Dopo il pesante 3-0 subito a Selhurst Park contro il Crystal Palace, la Fiorentina è chiamata a un’impresa ai limiti del possibile per evitare l’eliminazione dalla UEFA Europa Conference League. Servirà una rimonta perfetta, quasi un “miracolo sportivo”, per scongiurare quello che sarebbe il quarto fallimento consecutivo nella competizione. Il dato è significativo: quella di Londra è stata la 51ª partita europea dei viola in Conference (preliminari esclusi), un numero altissimo rispetto ad altre squadre come AZ e Gent, ferme rispettivamente a 37 e 36 presenze, ma senza che ciò si sia tradotto in un trofeo o in una crescita stabile in campionato.

Corriere Fiorentino
CorFio: “Fiorentina, perché rimontare con il Crystal Palace varrebbe doppio”

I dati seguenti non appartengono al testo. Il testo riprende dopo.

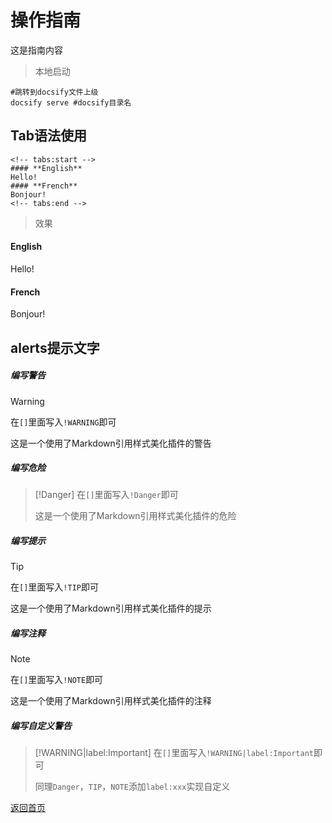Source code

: # 操作指南

这是指南内容  

> 本地启动

```shell
#跳转到docsify文件上级
docsify serve #docsify目录名
```

## Tab语法使用
```shell
<!-- tabs:start -->
#### **English**
Hello!
#### **French**
Bonjour!
<!-- tabs:end -->
```
> 效果
<!-- tabs:start -->

#### **English**

Hello!

#### **French**

Bonjour!

<!-- tabs:end -->

## alerts提示文字

##### 编写警告
> [!WARNING]
> 在`[]`里面写入`!WARNING`即可
>
> 这是一个使用了Markdown引用样式美化插件的警告

##### 编写危险
> [!Danger]
> 在`[]`里面写入`!Danger`即可
>
> 这是一个使用了Markdown引用样式美化插件的危险

##### 编写提示
> [!TIP]
> 在`[]`里面写入`!TIP`即可
>
> 这是一个使用了Markdown引用样式美化插件的提示

##### 编写注释
> [!NOTE]
> 在`[]`里面写入`!NOTE`即可
>
> 这是一个使用了Markdown引用样式美化插件的注释

##### 编写自定义警告
> [!WARNING|label:Important]
> 在`[]`里面写入`!WARNING|label:Important`即可
>
> 同理`Danger`，`TIP`，`NOTE`添加`label:xxx`实现自定义

[返回首页](/)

Sul piano economico, però, il bilancio è più articolato. Nelle ultime tre edizioni completate, la Fiorentina ha incassato circa 52,1 milioni di euro dalla competizione (17,7 nel 2022-23, 19,6 nel 2023-24 e 14,8 nel 2024-25), cifra salita a oltre 63 milioni considerando l’attuale stagione. Anche i ricavi da stadio hanno contribuito, sebbene in calo nell’ultima edizione. Nel complesso, la Conference ha inciso in modo rilevante sui bilanci: nel 2023-24 ha rappresentato il 13,8% dei ricavi totali (21,8 milioni su 157,3), mentre nel 2024-25 il 12,2% (16,5 su 134,7). Uscire dall’Europa significherebbe quindi rinunciare a una fetta importante di entrate, anche se la competizione resta economicamente inferiore rispetto a UEFA Champions League e UEFA Europa League, dove i premi sono nettamente più elevati.
Il confronto con altri club evidenzia infatti il divario: la partecipazione alla Champions garantisce già un bonus iniziale superiore agli incassi annuali viola, mentre realtà italiane come Atalanta e Bologna hanno raccolto cifre molto più alte nelle competizioni superiori. Anche i premi per avanzare nei turni sono molto diversi (12,5 milioni per i quarti di Champions contro 1,3 della Conference). Infine, c’è il tema del ranking UEFA: grazie ai risultati europei, la Fiorentina era salita fino al 22° posto, superando club come Juventus, Napoli e Milan. Tuttavia, un’eventuale esclusione dalle coppe congelerebbe il punteggio, con effetti negativi sui futuri sorteggi. In questo senso, l’eliminazione non peserebbe solo sul campo, ma anche sulle prospettive economiche e sportive del club. Lo scrive il Corriere Fiorentino.